In a statement to DW, the German government confirmed that it was in contact with the new Syrian government, currently led by the former rebel commander Ahmed al-Sharaa. “The Federal Ministry of the Interior also considers it necessary that persons who commit criminal offences in Germany and do not have a right of residence return to their home countries,” the Interior Ministry statement added.

But even if the government were able to negotiate a repatriation deal with the Syrian government, that would only regulate the practicalities of such deportations. It wouldn’t mean that more people could immediately be deported. “Even such a deal will not change the fact that every individual case has to be assessed,” said Valentin Feneberg, research assistant at the Chair of Public Policy and Law at the Institute of Political Science at Leuphana University, Lüneburg. 
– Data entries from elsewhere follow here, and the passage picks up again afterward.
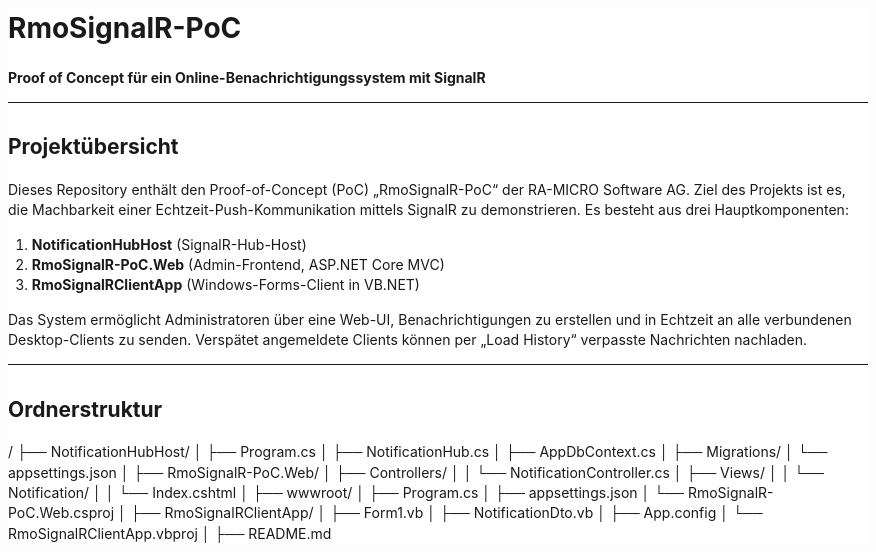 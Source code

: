 # RmoSignalR-PoC

**Proof of Concept für ein Online-Benachrichtigungssystem mit SignalR**

---

## Projektübersicht

Dieses Repository enthält den Proof-of-Concept (PoC) „RmoSignalR-PoC“ der RA-MICRO Software AG. Ziel des Projekts ist es, die Machbarkeit einer Echtzeit-Push-Kommunikation mittels SignalR zu demonstrieren. Es besteht aus drei Hauptkomponenten:

1. **NotificationHubHost** (SignalR-Hub-Host)
2. **RmoSignalR-PoC.Web** (Admin-Frontend, ASP.NET Core MVC)
3. **RmoSignalRClientApp** (Windows-Forms-Client in VB.NET)

Das System ermöglicht Administratoren über eine Web-UI, Benachrichtigungen zu erstellen und in Echtzeit an alle verbundenen Desktop-Clients zu senden. Verspätet angemeldete Clients können per „Load History“ verpasste Nachrichten nachladen.

---

## Ordnerstruktur

/
├── NotificationHubHost/
│ ├── Program.cs
│ ├── NotificationHub.cs
│ ├── AppDbContext.cs
│ ├── Migrations/
│ └── appsettings.json
│
├── RmoSignalR-PoC.Web/
│ ├── Controllers/
│ │ └── NotificationController.cs
│ ├── Views/
│ │ └── Notification/
│ │ └── Index.cshtml
│ ├── wwwroot/
│ ├── Program.cs
│ ├── appsettings.json
│ └── RmoSignalR-PoC.Web.csproj
│
├── RmoSignalRClientApp/
│ ├── Form1.vb
│ ├── NotificationDto.vb
│ ├── App.config
│ └── RmoSignalRClientApp.vbproj
│
├── README.md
People who come to Germany and seek asylum first have their cases examined by the Federal Office for Migration and Refugees (BAMF). If they are turned down, they can then appeal to the courts, who are also obliged to make a case-by-case assessment. If the person loses that appeal, they will lose their right of residence. But if they do not leave the country voluntarily, the decision to deport them is separate — and the humanitarian situation in the country of origin plays a role in that decision.

“Whether an individual has committed a crime doesn’t automatically mean they can be deported,” Feneberg said. “That decision is always based on the situation in the country of origin.”  That means that, according to German law, even a convicted criminal cannot be deported if they are at risk of torture, execution, or other serious human rights abuses in their country of origin.

No longer ‘tolerated?’

Daniel Thym, professor of public, European and international law at the University of Konstanz, confirmed this, but added that because the Syrian war has ended, he now expected fewer Syrians to be granted protected status in Germany. 
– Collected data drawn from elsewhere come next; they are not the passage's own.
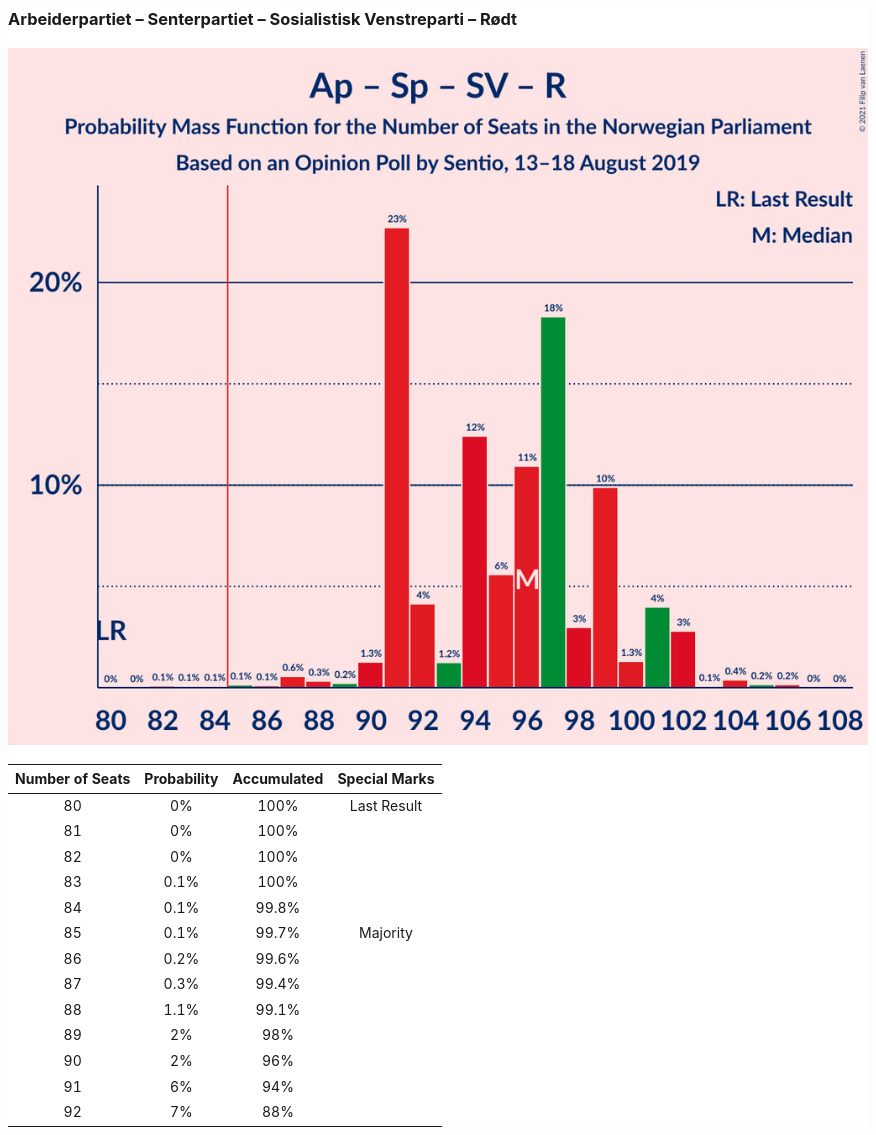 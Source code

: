 ### Arbeiderpartiet – Senterpartiet – Sosialistisk Venstreparti – Rødt

![Graph with seats probability mass function not yet produced](2019-08-18-Sentio-coalitions-seats-pmf-ap–sp–sv–r.png "Seats Probability Mass Function")

| Number of Seats | Probability | Accumulated | Special Marks |
|:---------------:|:-----------:|:-----------:|:-------------:|
| 80 | 0% | 100% | Last Result |
| 81 | 0% | 100% |  |
| 82 | 0% | 100% |  |
| 83 | 0.1% | 100% |  |
| 84 | 0.1% | 99.8% |  |
| 85 | 0.1% | 99.7% | Majority |
| 86 | 0.2% | 99.6% |  |
| 87 | 0.3% | 99.4% |  |
| 88 | 1.1% | 99.1% |  |
| 89 | 2% | 98% |  |
| 90 | 2% | 96% |  |
| 91 | 6% | 94% |  |
| 92 | 7% | 88% |  |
“Then it’s a political question of which persons to then prioritize,” he told DW. “And there politicians say, understandably maybe, we will focus on people with a criminal record first, but that’s a political prioritization that has nothing to do with the legal assessment.”
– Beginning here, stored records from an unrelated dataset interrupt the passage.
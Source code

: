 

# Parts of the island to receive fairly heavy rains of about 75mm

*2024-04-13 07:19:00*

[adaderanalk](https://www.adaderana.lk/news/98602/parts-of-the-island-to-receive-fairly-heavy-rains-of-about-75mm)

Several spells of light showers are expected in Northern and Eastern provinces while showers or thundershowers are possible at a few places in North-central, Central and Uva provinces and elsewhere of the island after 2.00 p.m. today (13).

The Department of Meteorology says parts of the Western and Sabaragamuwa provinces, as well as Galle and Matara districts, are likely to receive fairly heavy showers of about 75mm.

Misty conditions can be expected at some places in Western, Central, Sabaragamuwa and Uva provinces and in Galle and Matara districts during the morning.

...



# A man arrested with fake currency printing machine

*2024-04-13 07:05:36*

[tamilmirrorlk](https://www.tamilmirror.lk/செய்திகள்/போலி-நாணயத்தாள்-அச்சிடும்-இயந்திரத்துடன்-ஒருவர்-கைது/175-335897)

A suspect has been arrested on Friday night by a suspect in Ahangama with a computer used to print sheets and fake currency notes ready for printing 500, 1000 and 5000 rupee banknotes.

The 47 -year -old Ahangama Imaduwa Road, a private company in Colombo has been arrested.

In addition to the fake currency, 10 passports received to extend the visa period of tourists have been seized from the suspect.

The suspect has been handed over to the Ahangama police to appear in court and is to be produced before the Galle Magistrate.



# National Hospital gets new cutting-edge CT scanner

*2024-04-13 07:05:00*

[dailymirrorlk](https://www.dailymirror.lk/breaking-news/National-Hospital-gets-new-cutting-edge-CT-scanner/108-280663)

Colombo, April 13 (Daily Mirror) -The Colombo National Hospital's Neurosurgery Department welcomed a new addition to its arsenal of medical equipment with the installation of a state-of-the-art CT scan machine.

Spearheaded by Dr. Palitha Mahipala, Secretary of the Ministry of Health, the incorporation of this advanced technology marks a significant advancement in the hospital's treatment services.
The plan to increase deportations has also drawn significant criticism for moral and economic reasons. “Anyone who wants to deport people to Syria now is not only morally bankrupt; they also have no idea. Not about the situation in Syria, but also not about the situation here in Germany,” Left Party leader Jan van Aken said in a statement.

More and more Syrians are now working in Germany, which, given the country’s aging population, needs to attract more labor. According to the Federal Employment Agency, some 236,000 Syrian citizens are now in work and paying social insurance contributions in Germany. 

Legal caveats to deportation plans

The latest Interior Ministry figures say that just over 225,000 people of various nationalities in Germany are legally obliged to leave the country. Of these, about 40,000 people are students, employees, or tourists who have simply outstayed their visas. 

Syrians in Germany celebrated the fall of the Assad regime, and some have started to return homeImage: Andreas Arnold/dpa/picture alliance

Most of the rest have a status known as “Duldung” or “tolerated”, which means they aren’t deported either because they don’t have documents establishing their nationality, because their identity can’t be conclusively established, or because they have an illness that can’t be treated in their home country. Official figures say that there are 9,600 Syrians in Germany with tolerated status — these are the people who Germany could theoretically deport to Syria. 

But there are even legal caveats to that, according to Feneberg. “There is in Germany and in Europe the possibility of being granted protection if the humanitarian situation is dangerous enough to be life-threatening,” he said. That might include a situation where there is extreme poverty throughout the country or in particular regions. “That could — and this is just my prognosis — become very important for decisions on Syria.” In other words, assessments such as the one made by UNHCR and other international bodies could still play into German court decisions.